/graph-kernels

Graph kernels

Primary LanguageC++GNU General Public License v2.0GPL-2.0

Graph Kernels

A fast C++ implementation of graph kernels including:

  • simple kernels between vertex and/or edge label histograms,
  • random walk kernels (popular baselines), and
  • the Weisfeiler-Lehman graph kernel (state-of-the-art).

Please see the following paper for more details:

  • Sugiyama, M., Borgwardt, K. M.: Halting in Random Walk Kernels, Advances in Neural Information Processing Systems (NIPS 2015), 2015 [PDF]

Other implementations of graph kernels and graph benchmark datasets are available here.

Usage

In your program

You can compute the full kernel matrix by calling the function graphKernelMatrix. To use it, you just need to include the header file "graphKernels.h" in your program. The Eigen and igraph libraries are needed.
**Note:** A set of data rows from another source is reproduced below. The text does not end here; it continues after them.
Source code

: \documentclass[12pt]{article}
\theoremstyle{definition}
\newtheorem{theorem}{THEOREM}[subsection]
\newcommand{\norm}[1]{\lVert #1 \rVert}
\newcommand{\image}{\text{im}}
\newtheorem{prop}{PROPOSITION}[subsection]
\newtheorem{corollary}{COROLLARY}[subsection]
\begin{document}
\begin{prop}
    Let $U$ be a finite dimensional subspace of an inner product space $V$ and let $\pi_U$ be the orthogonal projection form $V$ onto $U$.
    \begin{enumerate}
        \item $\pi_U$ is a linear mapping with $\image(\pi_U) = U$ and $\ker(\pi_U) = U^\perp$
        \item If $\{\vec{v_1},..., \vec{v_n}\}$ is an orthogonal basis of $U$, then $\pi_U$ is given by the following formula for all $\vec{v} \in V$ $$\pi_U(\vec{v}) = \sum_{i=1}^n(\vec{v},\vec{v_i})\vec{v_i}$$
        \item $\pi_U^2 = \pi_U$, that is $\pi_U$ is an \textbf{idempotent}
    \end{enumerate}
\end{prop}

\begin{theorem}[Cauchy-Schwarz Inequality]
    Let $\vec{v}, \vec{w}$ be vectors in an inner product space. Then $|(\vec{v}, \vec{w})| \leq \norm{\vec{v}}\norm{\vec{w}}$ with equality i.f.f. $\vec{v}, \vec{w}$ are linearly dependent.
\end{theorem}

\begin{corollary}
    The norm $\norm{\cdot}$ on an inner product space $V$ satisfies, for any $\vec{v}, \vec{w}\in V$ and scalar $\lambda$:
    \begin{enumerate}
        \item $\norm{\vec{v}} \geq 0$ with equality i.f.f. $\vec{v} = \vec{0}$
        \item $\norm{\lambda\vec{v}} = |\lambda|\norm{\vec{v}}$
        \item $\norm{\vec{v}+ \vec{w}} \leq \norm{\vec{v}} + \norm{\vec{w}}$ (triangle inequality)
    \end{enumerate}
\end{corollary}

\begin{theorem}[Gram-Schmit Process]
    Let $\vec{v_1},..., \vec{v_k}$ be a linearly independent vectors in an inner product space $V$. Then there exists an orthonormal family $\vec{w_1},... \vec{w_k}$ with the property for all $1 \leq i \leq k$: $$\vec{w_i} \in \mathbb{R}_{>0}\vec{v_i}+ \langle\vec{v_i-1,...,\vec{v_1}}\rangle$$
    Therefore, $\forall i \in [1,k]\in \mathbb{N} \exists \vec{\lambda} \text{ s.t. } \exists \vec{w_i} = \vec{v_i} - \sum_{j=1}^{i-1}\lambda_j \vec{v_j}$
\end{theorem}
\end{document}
The main function graphKernelMatrix is defined as:

void graphKernelMatrix(vector<igraph_t>& g, vector<double>& par,
                       string& kernel_name, MatrixXd& K);
  • g: a vector of input graphs
  • par: a vector of parameters
  • kernel_name: a string to specify a kernel (see the list below)
  • K: the full kernel matrix will be returned here

In terminal

To try the code, we also provide a graph benchmark dataset "mutag" and a test code "graphKernels_test.cc", which includes input and output interface for graph files.

For example:

$ cd src/cc
$ make
$ ./gkernel -k kR -p 1,2,1 -i ../../data/mutag.list -g ../../data/mutag/ -o mutag_kR.kernel
> Reading files ... end
> Information:
  Kernel:    k-step random walk kernel
  Parameter: k = 3, lambda = (1, 2, 1)
  Number of graphs: 188
  The average number of vertices: 17.9309
  The maximum number of vertices: 28
  The average number of edges:    19.7926
  The maximum number of edges:    33
> Computing the kernel matrix ... end
  Runtime for the kernel matrix computation: 2.9501 (sec.)
> Writing the kernel matrix to "mutag_kR.kernel" ... end
$ ./gkernel -k WL -p 5 -i ../../data/mutag.list -g ../../data/mutag/ -o mutag_WL.kernel
> Reading files ... end
> Information:
  Kernel:    Weisfeiler-Lehman kernel
  Parameter: h = 5
  Number of graphs: 188
  The average number of vertices: 17.9309
  The maximum number of vertices: 28
  The average number of edges:    19.7926
  The maximum number of edges:    33
> Computing the kernel matrix ... end
  Runtime for the kernel matrix computation: 0.00567007 (sec.)
> Writing the kernel matrix to "mutag_WL.kernel" ... end

To compile the program, please edit paths in the "Makefile" according to the location of Eigen and igraph libraries in your environment.

Command-line arguments

-k <kernel_name> : An abbreviated kernel name (see the list below)
-p <parameter> : Parameter(s) in a kernel (if there are more than two, they should be comma-separated)
-i <input_file_list> : A file describing the list of graph file names
-g <input_file_path> : A path to the directory of graph files (the GraphML format is supported)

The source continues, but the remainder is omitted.